--- START ---
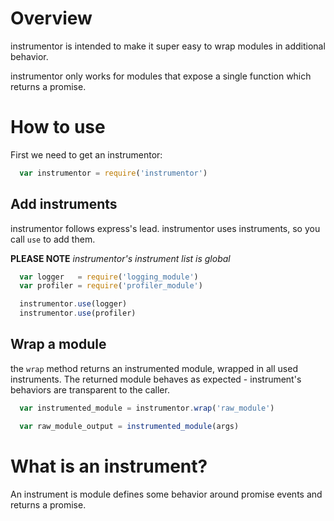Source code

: Overview
========

instrumentor is intended to make it super easy to wrap modules in additional behavior.

instrumentor only works for modules that expose a single function which returns a promise.

How to use
==========

First we need to get an instrumentor:

```javascript
  var instrumentor = require('instrumentor')
```

Add instruments
---------------

instrumentor follows express's lead. instrumentor uses instruments, so you call `use` to add
them. 

__PLEASE NOTE__ _instrumentor's instrument list is global_

```javascript
  var logger   = require('logging_module')
  var profiler = require('profiler_module')

  instrumentor.use(logger)
  instrumentor.use(profiler)
```

Wrap a module
-------------

the `wrap` method returns an instrumented module, wrapped in all used instruments. The returned
module behaves as expected - instrument's behaviors are transparent to the caller.

```javascript
  var instrumented_module = instrumentor.wrap('raw_module')

  var raw_module_output = instrumented_module(args)
```

What is an instrument?
======================

An instrument is module defines some behavior around promise events and returns a promise.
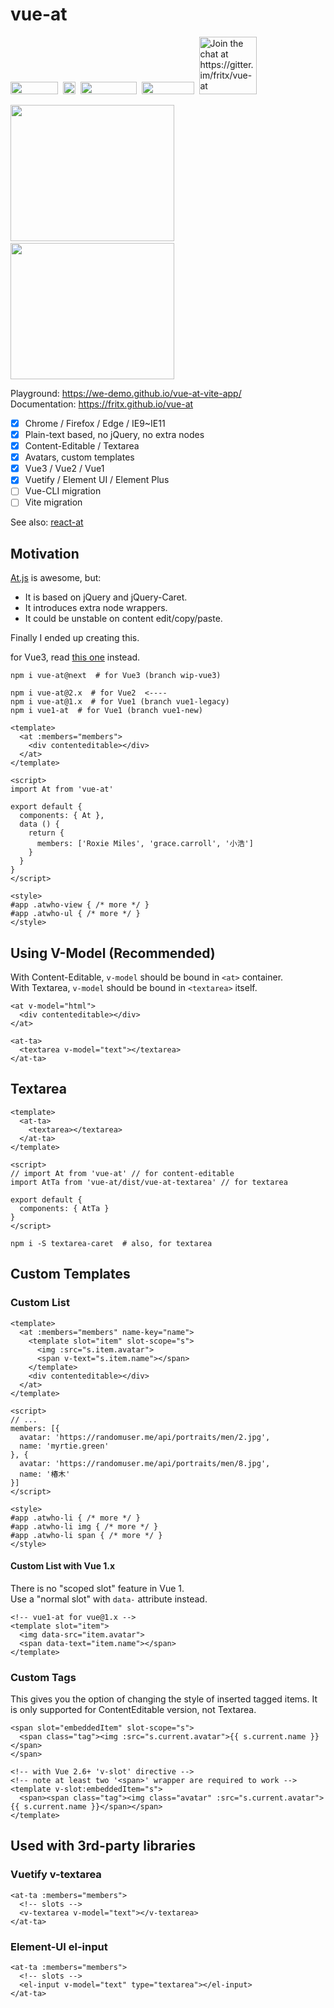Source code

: # vue-at

<a href="https://we-demo.github.io/vue-at-vite-app/"><img width="76" height="20" src="https://img.shields.io/website?url=https%3A%2F%2Fwe-demo.github.io%2Fvue-at-vite-app%2F"></a>&nbsp;&nbsp;<a href="https://www.npmjs.com/package/vue-at"><img height="20" src="https://img.shields.io/npm/dm/vue-at.svg"></a>&nbsp;&nbsp;<a href="https://github.com/fritx/vue-at"><img width="90" height="20" src="https://img.shields.io/badge/PRs-welcome-brightgreen.svg" /></a>&nbsp;&nbsp;<a href="https://github.com/fritx/vue-at"><img width="84" height="20" src="https://img.shields.io/badge/license-MIT-blue.svg"></a>&nbsp;&nbsp;<a href="https://gitter.im/fritx/vue-at?utm_source=badge&utm_medium=badge&utm_campaign=pr-badge&utm_content=badge"><img width="92" src="https://badges.gitter.im/fritx/vue-at.svg" alt="Join the chat at https://gitter.im/fritx/vue-at"></a>

<img width="262" height="218" src="https://raw.githubusercontent.com/fritx/vue-at/master/WechatIMG1.jpeg">&nbsp;&nbsp;<img width="262" height="218" src="https://raw.githubusercontent.com/fritx/vue-at/master/WechatIMG2.jpeg">

Playground: https://we-demo.github.io/vue-at-vite-app/<br>
Documentation: https://fritx.github.io/vue-at

- [x] Chrome / Firefox / Edge / IE9~IE11
- [x] Plain-text based, no jQuery, no extra nodes
- [x] Content-Editable / Textarea
- [x] Avatars, custom templates
- [x] Vue3 / Vue2 / Vue1
- [x] Vuetify / Element UI / Element Plus
- [ ] Vue-CLI migration
- [ ] Vite migration

See also: [react-at](https://github.com/fritx/react-at)

## Motivation

[At.js](https://github.com/ichord/At.js) is awesome, but:

- It is based on jQuery and jQuery-Caret.
- It introduces extra node wrappers.
- It could be unstable on content edit/copy/paste.

Finally I ended up creating this.

for Vue3, read [this one](https://github.com/fritx/vue-at/tree/vue3#readme) instead.

```plain
npm i vue-at@next  # for Vue3 (branch wip-vue3)

npm i vue-at@2.x  # for Vue2  <----
npm i vue-at@1.x  # for Vue1 (branch vue1-legacy)
npm i vue1-at  # for Vue1 (branch vue1-new)
```

```vue
<template>
  <at :members="members">
    <div contenteditable></div>
  </at>
</template>

<script>
import At from 'vue-at'

export default {
  components: { At },
  data () {
    return {
      members: ['Roxie Miles', 'grace.carroll', '小浩']
    }
  }
}
</script>

<style>
#app .atwho-view { /* more */ }
#app .atwho-ul { /* more */ }
</style>
```

## Using V-Model (Recommended)

With Content-Editable, `v-model` should be bound in `<at>` container.<br>
With Textarea, `v-model` should be bound in `<textarea>` itself.

```vue
<at v-model="html">
  <div contenteditable></div>
</at>

<at-ta>
  <textarea v-model="text"></textarea>
</at-ta>
```

## Textarea

```vue
<template>
  <at-ta>
    <textarea></textarea>
  </at-ta>
</template>

<script>
// import At from 'vue-at' // for content-editable
import AtTa from 'vue-at/dist/vue-at-textarea' // for textarea

export default {
  components: { AtTa }
}
</script>
```

```plain
npm i -S textarea-caret  # also, for textarea
```

## Custom Templates

### Custom List

```vue
<template>
  <at :members="members" name-key="name">
    <template slot="item" slot-scope="s">
      <img :src="s.item.avatar">
      <span v-text="s.item.name"></span>
    </template>
    <div contenteditable></div>
  </at>
</template>

<script>
// ...
members: [{
  avatar: 'https://randomuser.me/api/portraits/men/2.jpg',
  name: 'myrtie.green'
}, {
  avatar: 'https://randomuser.me/api/portraits/men/8.jpg',
  name: '椿木'
}]
</script>

<style>
#app .atwho-li { /* more */ }
#app .atwho-li img { /* more */ }
#app .atwho-li span { /* more */ }
</style>
```

#### Custom List with Vue 1.x

There is no "scoped slot" feature in Vue 1.<br>
Use a "normal slot" with `data-` attribute instead.

```vue
<!-- vue1-at for vue@1.x -->
<template slot="item">
  <img data-src="item.avatar">
  <span data-text="item.name"></span>
</template>
```

### Custom Tags

This gives you the option of changing the style of inserted tagged items. It is only supported for ContentEditable version, not Textarea.

```vue
<span slot="embeddedItem" slot-scope="s">
  <span class="tag"><img :src="s.current.avatar">{{ s.current.name }}</span>
</span>

<!-- with Vue 2.6+ 'v-slot' directive -->
<!-- note at least two '<span>' wrapper are required to work -->
<template v-slot:embeddedItem="s">
  <span><span class="tag"><img class="avatar" :src="s.current.avatar">{{ s.current.name }}</span></span>
</template>
```

## Used with 3rd-party libraries

### Vuetify v-textarea

```vue
<at-ta :members="members">
  <!-- slots -->
  <v-textarea v-model="text"></v-textarea>
</at-ta>
```

### Element-UI el-input

```vue
<at-ta :members="members">
  <!-- slots -->
  <el-input v-model="text" type="textarea"></el-input>
</at-ta>
```
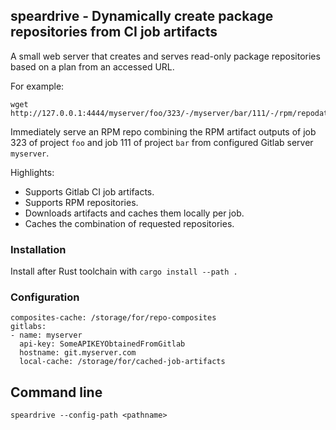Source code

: ## speardrive - Dynamically create package repositories from CI job artifacts

A small web server that creates and serves read-only package repositories
based on a plan from an accessed URL.

For example:

```
wget http://127.0.0.1:4444/myserver/foo/323/-/myserver/bar/111/-/rpm/repodata/repomd.xml
```

Immediately serve an RPM repo combining the RPM artifact outputs of job 323 of
project `foo` and job 111 of project `bar` from configured Gitlab server
`myserver`.


Highlights:

* Supports Gitlab CI job artifacts.
* Supports RPM repositories.
* Downloads artifacts and caches them locally per job.
* Caches the combination of requested repositories.


### Installation

Install after Rust toolchain with `cargo install --path .`


### Configuration

```
composites-cache: /storage/for/repo-composites
gitlabs:
- name: myserver
  api-key: SomeAPIKEYObtainedFromGitlab
  hostname: git.myserver.com
  local-cache: /storage/for/cached-job-artifacts
```

## Command line

```
speardrive --config-path <pathname>
```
--- END ---
WHAT IS BEING ASKED: Could you reproduce all of the data above exactly and skip any image?

SOLUTION FOR THIS TASK:
Source code

: Overview
========

instrumentor is intended to make it super easy to wrap modules in additional behavior.

instrumentor only works for modules that expose a single function which returns a promise.

How to use
==========

First we need to get an instrumentor:

```javascript
  var instrumentor = require('instrumentor')
```

Add instruments
---------------

instrumentor follows express's lead. instrumentor uses instruments, so you call `use` to add
them. 

__PLEASE NOTE__ _instrumentor's instrument list is global_

```javascript
  var logger   = require('logging_module')
  var profiler = require('profiler_module')

  instrumentor.use(logger)
  instrumentor.use(profiler)
```

Wrap a module
-------------

the `wrap` method returns an instrumented module, wrapped in all used instruments. The returned
module behaves as expected - instrument's behaviors are transparent to the caller.

```javascript
  var instrumented_module = instrumentor.wrap('raw_module')

  var raw_module_output = instrumented_module(args)
```

What is an instrument?
======================

An instrument is module defines some behavior around promise events and returns a promise.
Source code

: # vue-at

<a href="https://we-demo.github.io/vue-at-vite-app/"><img width="76" height="20" src="https://img.shields.io/website?url=https%3A%2F%2Fwe-demo.github.io%2Fvue-at-vite-app%2F"></a>&nbsp;&nbsp;<a href="https://www.npmjs.com/package/vue-at"><img height="20" src="https://img.shields.io/npm/dm/vue-at.svg"></a>&nbsp;&nbsp;<a href="https://github.com/fritx/vue-at"><img width="90" height="20" src="https://img.shields.io/badge/PRs-welcome-brightgreen.svg" /></a>&nbsp;&nbsp;<a href="https://github.com/fritx/vue-at"><img width="84" height="20" src="https://img.shields.io/badge/license-MIT-blue.svg"></a>&nbsp;&nbsp;<a href="https://gitter.im/fritx/vue-at?utm_source=badge&utm_medium=badge&utm_campaign=pr-badge&utm_content=badge"><img width="92" src="https://badges.gitter.im/fritx/vue-at.svg" alt="Join the chat at https://gitter.im/fritx/vue-at"></a>

<img width="262" height="218" src="https://raw.githubusercontent.com/fritx/vue-at/master/WechatIMG1.jpeg">&nbsp;&nbsp;<img width="262" height="218" src="https://raw.githubusercontent.com/fritx/vue-at/master/WechatIMG2.jpeg">

Playground: https://we-demo.github.io/vue-at-vite-app/<br>
Documentation: https://fritx.github.io/vue-at

- [x] Chrome / Firefox / Edge / IE9~IE11
- [x] Plain-text based, no jQuery, no extra nodes
- [x] Content-Editable / Textarea
- [x] Avatars, custom templates
- [x] Vue3 / Vue2 / Vue1
- [x] Vuetify / Element UI / Element Plus
- [ ] Vue-CLI migration
- [ ] Vite migration

See also: [react-at](https://github.com/fritx/react-at)

## Motivation

[At.js](https://github.com/ichord/At.js) is awesome, but:

- It is based on jQuery and jQuery-Caret.
- It introduces extra node wrappers.
- It could be unstable on content edit/copy/paste.

Finally I ended up creating this.

for Vue3, read [this one](https://github.com/fritx/vue-at/tree/vue3#readme) instead.

```plain
npm i vue-at@next  # for Vue3 (branch wip-vue3)

npm i vue-at@2.x  # for Vue2  <----
npm i vue-at@1.x  # for Vue1 (branch vue1-legacy)
npm i vue1-at  # for Vue1 (branch vue1-new)
```

```vue
<template>
  <at :members="members">
    <div contenteditable></div>
  </at>
</template>

<script>
import At from 'vue-at'

export default {
  components: { At },
  data () {
    return {
      members: ['Roxie Miles', 'grace.carroll', '小浩']
    }
  }
}
</script>

<style>
#app .atwho-view { /* more */ }
#app .atwho-ul { /* more */ }
</style>
```

## Using V-Model (Recommended)

With Content-Editable, `v-model` should be bound in `<at>` container.<br>
With Textarea, `v-model` should be bound in `<textarea>` itself.

```vue
<at v-model="html">
  <div contenteditable></div>
</at>

<at-ta>
  <textarea v-model="text"></textarea>
</at-ta>
```

## Textarea

```vue
<template>
  <at-ta>
    <textarea></textarea>
  </at-ta>
</template>

<script>
// import At from 'vue-at' // for content-editable
import AtTa from 'vue-at/dist/vue-at-textarea' // for textarea

export default {
  components: { AtTa }
}
</script>
```

```plain
npm i -S textarea-caret  # also, for textarea
```

## Custom Templates

### Custom List

```vue
<template>
  <at :members="members" name-key="name">
    <template slot="item" slot-scope="s">
      <img :src="s.item.avatar">
      <span v-text="s.item.name"></span>
    </template>
    <div contenteditable></div>
  </at>
</template>

<script>
// ...
members: [{
  avatar: 'https://randomuser.me/api/portraits/men/2.jpg',
  name: 'myrtie.green'
}, {
  avatar: 'https://randomuser.me/api/portraits/men/8.jpg',
  name: '椿木'
}]
</script>

<style>
#app .atwho-li { /* more */ }
#app .atwho-li img { /* more */ }
#app .atwho-li span { /* more */ }
</style>
```

#### Custom List with Vue 1.x

There is no "scoped slot" feature in Vue 1.<br>
Use a "normal slot" with `data-` attribute instead.

```vue
<!-- vue1-at for vue@1.x -->
<template slot="item">
  <img data-src="item.avatar">
  <span data-text="item.name"></span>
</template>
```

### Custom Tags

This gives you the option of changing the style of inserted tagged items. It is only supported for ContentEditable version, not Textarea.

```vue
<span slot="embeddedItem" slot-scope="s">
  <span class="tag"><img :src="s.current.avatar">{{ s.current.name }}</span>
</span>

<!-- with Vue 2.6+ 'v-slot' directive -->
<!-- note at least two '<span>' wrapper are required to work -->
<template v-slot:embeddedItem="s">
  <span><span class="tag"><img class="avatar" :src="s.current.avatar">{{ s.current.name }}</span></span>
</template>
```

## Used with 3rd-party libraries

### Vuetify v-textarea

```vue
<at-ta :members="members">
  <!-- slots -->
  <v-textarea v-model="text"></v-textarea>
</at-ta>
```

### Element-UI el-input

```vue
<at-ta :members="members">
  <!-- slots -->
  <el-input v-model="text" type="textarea"></el-input>
</at-ta>
```
Source code

: ## speardrive - Dynamically create package repositories from CI job artifacts

A small web server that creates and serves read-only package repositories
based on a plan from an accessed URL.

For example:

```
wget http://127.0.0.1:4444/myserver/foo/323/-/myserver/bar/111/-/rpm/repodata/repomd.xml
```

Immediately serve an RPM repo combining the RPM artifact outputs of job 323 of
project `foo` and job 111 of project `bar` from configured Gitlab server
`myserver`.


Highlights:

* Supports Gitlab CI job artifacts.
* Supports RPM repositories.
* Downloads artifacts and caches them locally per job.
* Caches the combination of requested repositories.


### Installation

Install after Rust toolchain with `cargo install --path .`


### Configuration

```
composites-cache: /storage/for/repo-composites
gitlabs:
- name: myserver
  api-key: SomeAPIKEYObtainedFromGitlab
  hostname: git.myserver.com
  local-cache: /storage/for/cached-job-artifacts
```

## Command line

```
speardrive --config-path <pathname>
```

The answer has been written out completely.